— Your goal —
Repeat nothing but the lines below running from the one containing "as sentenças da linguagem" to the one containing "## Símbolo Inicial". Keep both end lines.

Stored data Block Start

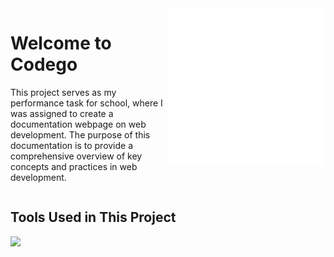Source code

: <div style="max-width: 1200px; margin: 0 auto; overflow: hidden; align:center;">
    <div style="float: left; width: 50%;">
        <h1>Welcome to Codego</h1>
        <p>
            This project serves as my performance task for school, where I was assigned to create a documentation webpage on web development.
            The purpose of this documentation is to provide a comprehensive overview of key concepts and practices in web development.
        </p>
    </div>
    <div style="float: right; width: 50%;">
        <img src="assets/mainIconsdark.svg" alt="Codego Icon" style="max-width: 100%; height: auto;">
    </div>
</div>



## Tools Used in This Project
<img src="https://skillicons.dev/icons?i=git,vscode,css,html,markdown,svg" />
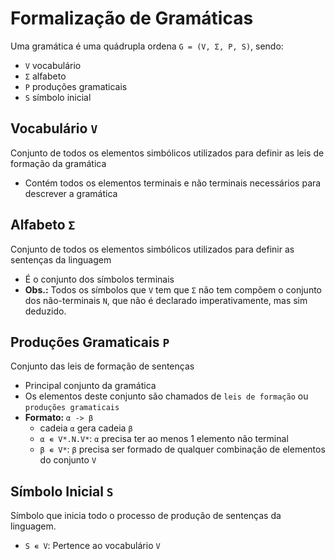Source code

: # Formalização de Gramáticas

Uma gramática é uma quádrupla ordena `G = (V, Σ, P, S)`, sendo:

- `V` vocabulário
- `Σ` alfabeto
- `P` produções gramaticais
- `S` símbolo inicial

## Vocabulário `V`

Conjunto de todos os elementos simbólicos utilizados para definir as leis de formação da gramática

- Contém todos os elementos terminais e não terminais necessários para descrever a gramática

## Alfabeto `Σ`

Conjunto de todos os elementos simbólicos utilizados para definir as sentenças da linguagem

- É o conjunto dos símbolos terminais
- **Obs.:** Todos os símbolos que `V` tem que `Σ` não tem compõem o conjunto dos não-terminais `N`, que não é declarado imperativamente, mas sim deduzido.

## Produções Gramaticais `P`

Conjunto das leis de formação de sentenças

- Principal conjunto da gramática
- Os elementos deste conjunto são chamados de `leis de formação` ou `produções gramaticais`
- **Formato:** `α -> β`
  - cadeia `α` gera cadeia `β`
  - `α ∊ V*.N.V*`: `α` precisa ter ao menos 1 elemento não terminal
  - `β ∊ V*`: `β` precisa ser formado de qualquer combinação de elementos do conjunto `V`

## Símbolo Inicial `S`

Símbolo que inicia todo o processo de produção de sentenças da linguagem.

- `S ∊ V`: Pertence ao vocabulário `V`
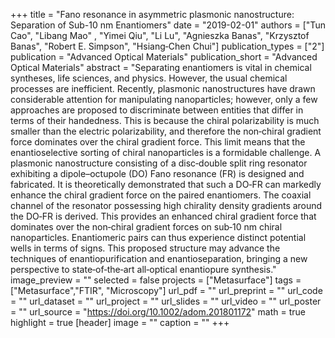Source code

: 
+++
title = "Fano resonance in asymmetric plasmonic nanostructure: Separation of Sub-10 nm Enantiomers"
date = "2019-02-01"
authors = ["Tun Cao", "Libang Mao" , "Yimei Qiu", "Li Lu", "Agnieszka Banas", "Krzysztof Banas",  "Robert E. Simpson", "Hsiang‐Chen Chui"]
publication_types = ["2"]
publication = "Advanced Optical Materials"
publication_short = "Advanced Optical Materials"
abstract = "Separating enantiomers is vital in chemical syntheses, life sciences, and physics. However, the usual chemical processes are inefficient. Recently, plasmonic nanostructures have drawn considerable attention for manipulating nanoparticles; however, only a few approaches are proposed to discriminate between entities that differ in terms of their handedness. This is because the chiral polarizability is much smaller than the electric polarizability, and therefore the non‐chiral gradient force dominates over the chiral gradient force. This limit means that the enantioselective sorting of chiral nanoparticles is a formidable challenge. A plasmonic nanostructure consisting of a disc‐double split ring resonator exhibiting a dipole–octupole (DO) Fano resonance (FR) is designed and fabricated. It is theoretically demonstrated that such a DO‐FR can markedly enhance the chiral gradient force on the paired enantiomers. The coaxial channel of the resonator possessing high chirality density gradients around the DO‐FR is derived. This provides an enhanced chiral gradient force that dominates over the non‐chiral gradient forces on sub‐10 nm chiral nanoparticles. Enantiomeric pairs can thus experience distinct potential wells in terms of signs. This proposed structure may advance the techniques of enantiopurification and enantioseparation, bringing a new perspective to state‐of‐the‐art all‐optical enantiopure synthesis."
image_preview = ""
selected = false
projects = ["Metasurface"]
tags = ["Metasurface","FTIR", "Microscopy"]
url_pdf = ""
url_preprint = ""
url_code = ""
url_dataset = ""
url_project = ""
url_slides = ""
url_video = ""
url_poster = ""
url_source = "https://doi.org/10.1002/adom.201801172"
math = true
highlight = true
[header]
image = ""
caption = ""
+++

Stored data Block End

— Solution for this problem —
Conjunto de todos os elementos simbólicos utilizados para definir as sentenças da linguagem

- É o conjunto dos símbolos terminais
- **Obs.:** Todos os símbolos que `V` tem que `Σ` não tem compõem o conjunto dos não-terminais `N`, que não é declarado imperativamente, mas sim deduzido.

## Produções Gramaticais `P`

Conjunto das leis de formação de sentenças

- Principal conjunto da gramática
- Os elementos deste conjunto são chamados de `leis de formação` ou `produções gramaticais`
- **Formato:** `α -> β`
  - cadeia `α` gera cadeia `β`
  - `α ∊ V*.N.V*`: `α` precisa ter ao menos 1 elemento não terminal
  - `β ∊ V*`: `β` precisa ser formado de qualquer combinação de elementos do conjunto `V`

## Símbolo Inicial `S`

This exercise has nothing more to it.